General Motors Chairman and CEO Rick Wagoner is out. Treasury Department officials confirm that he was asked to step down and he accepted. And it is the right thing to do. As I have written before, Wagoner was dealt an incredibly difficult hand, one that almost no CEO in corporate America would want. But GM is a company plagued by decades of mistakes and a culture always thought there was a tomorrow no matter how bad things got. GM needed someone to remake the company. Wagoner was a measured incrementalist who didn’t have the chops to overhaul one of the largest and most entrenched companies in the world. Given the circumstances, it’s hard to know who could have made the drastic changes to fix GM. But it’s now clear that Wagoner’s pace of change made him the wrong man for the job.
There are the easy mistakes to pick at. He and predecessor Jack Smith spent $2.4 billion for a 20% stake in Fiat, which got them a couple diesel engines and some shared parts. Then they spent $2 billion to get out without having to buy the entire company and its problems. Wagoner killed the EV1 electric car, thus ceding the technology race to Toyota. While union wages, work rules and retiree costs were sapping GM’s ability to develop cars, new technology and market them, Wagoner never confronted a union that didn’t want to face a reality that GM could command the volume or pricing to pay what the contracts said they would pay.
While union obstinacy was something Wagoner didn’t challenge with much success, his organization never wanted to face how bad things were. At various points, GM sold 25% or more of its cars to rental fleets. As much as 10% were sold at deep discounts to employees or their friends and families. Throughout the decade, GM would push market share back toward 28%, where it started in 2000, if it spent thousands a car on incentives. Whenever the company pulled back on rebates and cheap finance deals, market share plummeted. Despite such poor quality of sales, Wagoner and his staff always figured that they could hold or even grow market share. That almost never happened. In fact, the company for years made most of its profits from writing loans as opposed to making cars. Its forecasts for sales became a joke among the parts makers who had to tool up to make components for GM’s cars.

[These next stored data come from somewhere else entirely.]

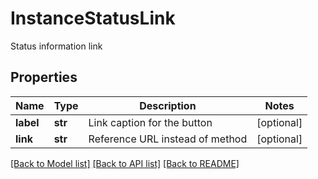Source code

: # InstanceStatusLink

Status information link
## Properties
Name | Type | Description | Notes
------------ | ------------- | ------------- | -------------
**label** | **str** | Link caption for the button | [optional] 
**link** | **str** | Reference URL instead of method | [optional] 

[[Back to Model list]](../README.md#documentation-for-models) [[Back to API list]](../README.md#documentation-for-api-endpoints) [[Back to README]](../README.md)


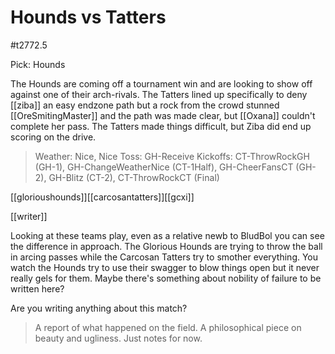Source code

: # Hounds vs Tatters

#t2772.5

Pick: Hounds

The Hounds are coming off a tournament win and are looking to show off against one of their arch-rivals. The Tatters lined up specifically to deny [[ziba]] an easy endzone path but a rock from the crowd stunned [[OreSmitingMaster]] and the path was made clear, but [[Oxana]] couldn't complete her pass. The Tatters made things difficult, but Ziba did end up scoring on the drive.

> Weather: Nice, Nice
> Toss: GH-Receive
> Kickoffs: CT-ThrowRockGH (GH-1), GH-ChangeWeatherNice (CT-1Half), GH-CheerFansCT (GH-2), GH-Blitz (CT-2), CT-ThrowRockCT (Final)

[[glorioushounds]][[carcosantatters]][[gcxi]]

[[writer]]

Looking at these teams play, even as a relative newb to BludBol you can see the difference in approach. The Glorious Hounds are trying to throw the ball in arcing passes while the Carcosan Tatters try to smother everything. You watch the Hounds try to use their swagger to blow things open but it never really gels for them. Maybe there's something about nobility of failure to be written here?

Are you writing anything about this match?

> A report of what happened on the field.
> A philosophical piece on beauty and ugliness.
> Just notes for now.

He does get credit for bringing in Bob Lutz to spruce up the cars, and Lutz’s hand has helped GM make some impressive new models. But there, too, Wagoner needed prodding. His board pushed him to find a car guy. And it was former GM CFO John Devine (Who was not Wagoner’s first choice for the finance job. He picked a GM insider first and was turned down) who helped bring Lutz in.
Wagoner didn’t create the entire mess (though he certainly owns plenty of it) but he wasn’t the man to unwind it. In 2005, GM’s problems were obvious and required a real change agent to fix them. BusinessWeek detailed them in a May, 9, 2005 cover story. Wagoner didn’t really start tearing at some of those problems until the company lost more than $10 billion that year and he didn’t get into the rest of them until GM was technically insolvent late in 2008.
In the final analysis, many chief executives going back Frederic Donner, Roger Smith, Robert Stempel, Jack Smith and now Wagoner own this mess. Wagoner just happened to be there when years of mistakes and a dreadful economy broke the company’s back. Now someone else has to fix it. And what a job it will be.